• Task input:
☆ ☆ ☆ ☆ ☆ ☆ ☆

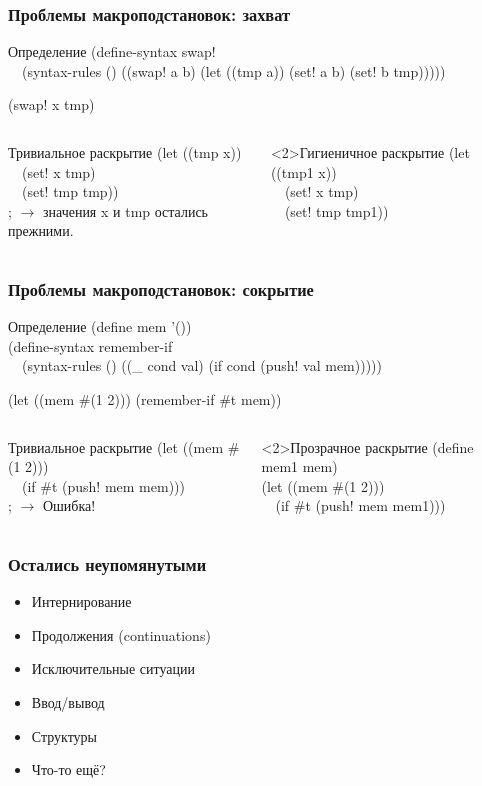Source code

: \documentclass[16pt,pdf,unicode]{beamer}
\begin{document}
\begin{frame}
\frametitle{Проблемы макроподстановок: захват}
\begin{block}{Определение}
(define-syntax swap!\\
\ \ (syntax-rules () ((swap! a b) (let ((tmp a)) (set! a b) (set! b tmp)))))
\end{block}
\begin{block}{}
  (swap! x tmp)
\end{block}
\centering{\huge{$\Downarrow$}}
\begin{columns}
\begin{alertblock}{Тривиальное раскрытие}
  (let ((tmp x))\\
  \ \ (set! x tmp)\\
  \ \ (set! tmp tmp))\\
  ; $\rightarrow$ значения x и tmp остались прежними.
\end{alertblock}
\begin{exampleblock}<2>{Гигиеничное раскрытие}
  (let ((tmp1 x))\\
  \ \ (set! x tmp)\\
  \ \ (set! tmp tmp1))
\end{exampleblock}
\end{columns}
\end{frame}

\begin{frame}
\frametitle{Проблемы макроподстановок: сокрытие}
\begin{block}{Определение}
  (define mem '())\\
  (define-syntax remember-if\\
  \ \ (syntax-rules () ((\_ cond val) (if cond (push! val mem)))))
\end{block}
\begin{block}{}
  (let ((mem \#(1 2))) (remember-if \#t mem))
\end{block}
\centering{\huge{$\Downarrow$}}
\begin{columns}
\begin{alertblock}{Тривиальное раскрытие}
  (let ((mem \#(1 2)))\\
  \ \ (if \#t (push! mem mem)))\\
  ; $\rightarrow$ Ошибка!
\end{alertblock}
\begin{exampleblock}<2>{Прозрачное раскрытие}
  (define mem1 mem)\\
  (let ((mem \#(1 2)))\\
  \ \ (if \#t (push! mem mem1)))
\end{exampleblock}
\end{columns}
\end{frame}

\begin{frame}
\frametitle{Остались неупомянутыми}
\begin{itemize}
\item Интернирование
\item Продолжения (continuations)
\item Исключительные ситуации
\item Ввод/вывод
\item Структуры
\item Что-то ещё?
\end{itemize}
\end{frame}
\end{document}
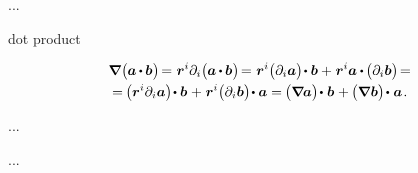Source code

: \begin{otherlanguage}{russian}
...

 dot product 

\nopagebreak\vspace{-0.4em}\begin{multline}\label{gradientofdotproductoftwovectors}
\boldnabla \hspace{.1ex} \bigl( \hspace{-0.05ex} \bm{a} \hspace{-0.1ex} \dotp \hspace{-0.1ex} \bm{b} \hspace{.05ex} \bigr) \hspace{-0.3ex}
= \hspace{.1ex} \bm{r}^i \partial_i \bigl( \hspace{-0.05ex} \bm{a} \hspace{-0.1ex} \dotp \hspace{-0.1ex} \bm{b} \hspace{.05ex} \bigr) \hspace{-0.33ex}
= \hspace{.1ex} \bm{r}^i \bigl( \partial_i \bm{a} \bigr) \hspace{-0.32ex} \dotp \bm{b} + \hspace{.1ex} \bm{r}^i \bm{a} \hspace{-0.05ex} \dotp \hspace{-0.15ex} \bigl( \partial_i \bm{b} \bigr)  \hspace{-0.33ex} =
\\[-0.1em]
%
= \hspace{-0.2ex} \bigl( \bm{r}^i \partial_i \bm{a} \bigr) \hspace{-0.32ex} \dotp \bm{b} \hspace{.1ex} + \hspace{.1ex} \bm{r}^i \bigl( \partial_i \bm{b} \bigr) \hspace{-0.33ex} \dotp \bm{a}
= \hspace{-0.16ex} \bigl( \boldnabla \hspace{-0.1ex} \bm{a} \bigr) \hspace{-0.3ex} \dotp \hspace{.1ex} \bm{b} \hspace{.1ex} + \hspace{-0.1ex} \bigl( \boldnabla \hspace{.1ex} \bm{b} \bigr) \hspace{-0.27ex} \dotp \hspace{.1ex} \bm{a}
\hspace{.2ex} .
\end{multline}

\newpage ...

\newpage ...



\end{otherlanguage}


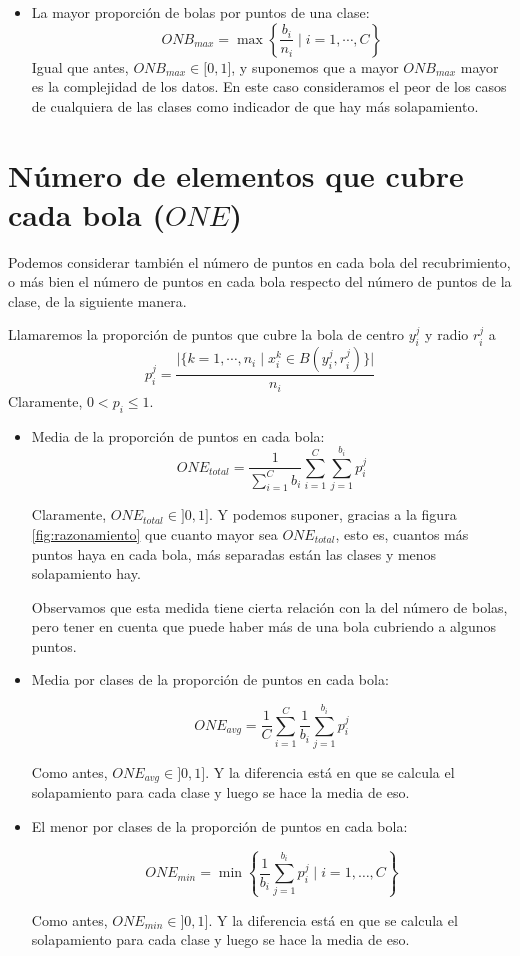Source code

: \documentclass[a4paper,12pt]{report}
\theoremstyle{definition}
\begin{document}
\begin{itemize}
\item La mayor proporción de bolas por puntos de una clase:
  $$ ONB_{max} = \max \left\lbrace \frac{b_i}{n_i} \mid i=1, \cdots, C\right\rbrace$$
  Igual que antes, $ONB_{max} \in \lbrack 0, 1 \rbrack$, y suponemos que a mayor $ONB_{max}$ mayor es la complejidad de los datos. En este caso consideramos el peor de los casos de cualquiera de las clases como indicador de que hay más solapamiento.

\end{itemize}

\section{Número de elementos que cubre cada bola ($ONE$)}
\label{sec:one}

Podemos considerar también el número de puntos en cada bola del recubrimiento, o más bien el número de puntos en cada bola respecto del número de puntos de la clase, de la siguiente manera.

Llamaremos la proporción de puntos que cubre la bola de centro $y_i^j$ y radio $r_i^j$ a
$$p_i^j = \frac{\lvert \lbrace k=1, \cdots, n_i \mid x_i^k \in B(y_i^j, r_i^j) \rbrace \rvert}{n_i}$$
Claramente, $0 < p_i \leq 1$.

\begin{itemize}
\item Media de la proporción de puntos en cada bola:
  $$ ONE_{total} = \frac{1}{\sum_{i=1}^C b_i} \sum_{i=1}^C \sum_{j=1}^{b_i} p_i^j$$

  Claramente, $ONE_{total} \in \rbrack 0,1 \rbrack$. Y podemos suponer, gracias a la figura \ref{fig:razonamiento} que cuanto mayor sea $ONE_{total}$, esto es, cuantos más puntos haya en cada bola, más separadas están las clases y menos solapamiento hay.

  Observamos que esta medida tiene cierta relación con la del número de bolas, pero tener en cuenta que puede haber más de una bola cubriendo a algunos puntos.

\item Media por clases de la proporción de puntos en cada bola:

  $$ ONE_{avg} = \frac{1}{C} \sum_{i=1}^C \frac{1}{b_i}\sum_{j=1}^{b_i} p_i^j$$

  Como antes, $ONE_{avg} \in \rbrack 0,1 \rbrack$. Y la diferencia está en que se calcula el solapamiento para cada clase y luego se hace la media de eso.

\item El menor por clases de la proporción de puntos en cada bola:

  $$ ONE_{min} = \min \left\lbrace \frac{1}{b_i}\sum_{j=1}^{b_i} p_i^j \mid i=1, \ldots, C \right\rbrace $$

  Como antes, $ONE_{min} \in \rbrack 0,1 \rbrack$. Y la diferencia está en que se calcula el solapamiento para cada clase y luego se hace la media de eso.
\end{itemize}
\end{document}

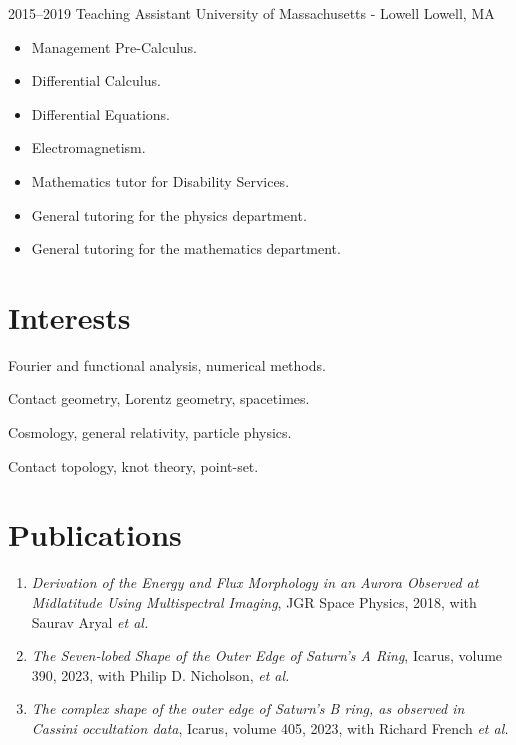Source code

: \documentclass[a4paper,sans]{moderncv}
\begin{document}
            {2015--2019}
            {Teaching Assistant}
            {University of Massachusetts - Lowell}
            {Lowell, MA}
            {}
            {%
                \begin{itemize}
                    \item
                        Management Pre-Calculus.
                    \item
                        Differential Calculus.
                    \item
                        Differential Equations.
                    \item
                        Electromagnetism.
                    \item
                        Mathematics tutor for Disability Services.
                    \item
                        General tutoring for the physics department.
                    \item
                        General tutoring for the mathematics department.
                \end{itemize}%
            }
    \section{Interests}
            Fourier and functional analysis, numerical methods.\par
            Contact geometry, Lorentz geometry, spacetimes.\par
            Cosmology, general relativity, particle physics.\par
            Contact topology, knot theory, point-set.
    \section{Publications}
        \begin{enumerate}
            \item
                \textit{Derivation of the Energy and Flux Morphology in an
                Aurora Observed at Midlatitude Using Multispectral Imaging},
                JGR Space Physics, 2018, with Saurav Aryal \textit{et al.}
            \item
                \textit{The Seven-lobed Shape of the Outer
                Edge of Saturn’s A Ring}, Icarus, volume 390, 2023, with
                Philip D. Nicholson, \textit{et al.}
            \item
                \textit{The complex shape of the outer edge of Saturn’s B ring,
                as observed in Cassini occultation data},
                Icarus, volume 405, 2023, with Richard French \textit{et al.}
        \end{enumerate}
\end{document}

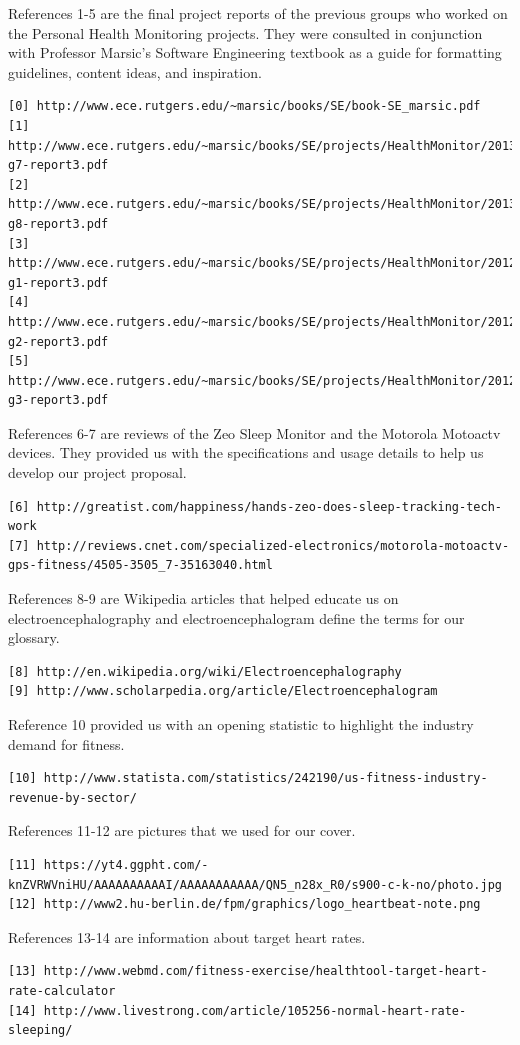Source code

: \documentclass[letterpaper,english, 12pt]{scrreprt}
\begin{document}
References 1-5 are the final project reports of the previous groups who worked on the Personal Health Monitoring projects. They were consulted in conjunction with Professor Marsic's Software Engineering textbook as a guide for formatting guidelines, content ideas, and inspiration. 
\begin{verbatim}
[0] http://www.ece.rutgers.edu/~marsic/books/SE/book-SE_marsic.pdf
[1] http://www.ece.rutgers.edu/~marsic/books/SE/projects/HealthMonitor/2013-g7-report3.pdf
[2] http://www.ece.rutgers.edu/~marsic/books/SE/projects/HealthMonitor/2013-g8-report3.pdf
[3] http://www.ece.rutgers.edu/~marsic/books/SE/projects/HealthMonitor/2012-g1-report3.pdf
[4] http://www.ece.rutgers.edu/~marsic/books/SE/projects/HealthMonitor/2012-g2-report3.pdf
[5] http://www.ece.rutgers.edu/~marsic/books/SE/projects/HealthMonitor/2012-g3-report3.pdf
\end{verbatim}
References 6-7 are reviews of the Zeo Sleep Monitor and the Motorola Motoactv devices. They provided us with the specifications and usage details to help us develop our project proposal.
\begin{verbatim}
[6] http://greatist.com/happiness/hands-zeo-does-sleep-tracking-tech-work
[7] http://reviews.cnet.com/specialized-electronics/motorola-motoactv-gps-fitness/4505-3505_7-35163040.html
\end{verbatim}

References 8-9 are Wikipedia articles that helped educate us on electroencephalography and electroencephalogram define the terms for our glossary.
\begin{verbatim}
[8] http://en.wikipedia.org/wiki/Electroencephalography
[9] http://www.scholarpedia.org/article/Electroencephalogram
\end{verbatim}

Reference 10 provided us with an opening statistic to highlight the industry demand for fitness.
\begin{verbatim}
[10] http://www.statista.com/statistics/242190/us-fitness-industry-revenue-by-sector/
\end{verbatim}

References 11-12 are pictures that we used for our cover.
\begin{verbatim}
[11] https://yt4.ggpht.com/-knZVRWVniHU/AAAAAAAAAAI/AAAAAAAAAAA/QN5_n28x_R0/s900-c-k-no/photo.jpg
[12] http://www2.hu-berlin.de/fpm/graphics/logo_heartbeat-note.png
\end{verbatim}


References 13-14 are information about target heart rates.
\begin{verbatim}
[13] http://www.webmd.com/fitness-exercise/healthtool-target-heart-rate-calculator
[14] http://www.livestrong.com/article/105256-normal-heart-rate-sleeping/
\end{verbatim}
\end{document}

☆ ☆ ☆ ☆ ☆ ☆ ☆

• Exercise prompt:
Return every line of the preceding records in which the word "luego" appears.

• Answer space:
  Como antes, $ONE_{avg} \in \rbrack 0,1 \rbrack$. Y la diferencia está en que se calcula el solapamiento para cada clase y luego se hace la media de eso.
  Como antes, $ONE_{min} \in \rbrack 0,1 \rbrack$. Y la diferencia está en que se calcula el solapamiento para cada clase y luego se hace la media de eso.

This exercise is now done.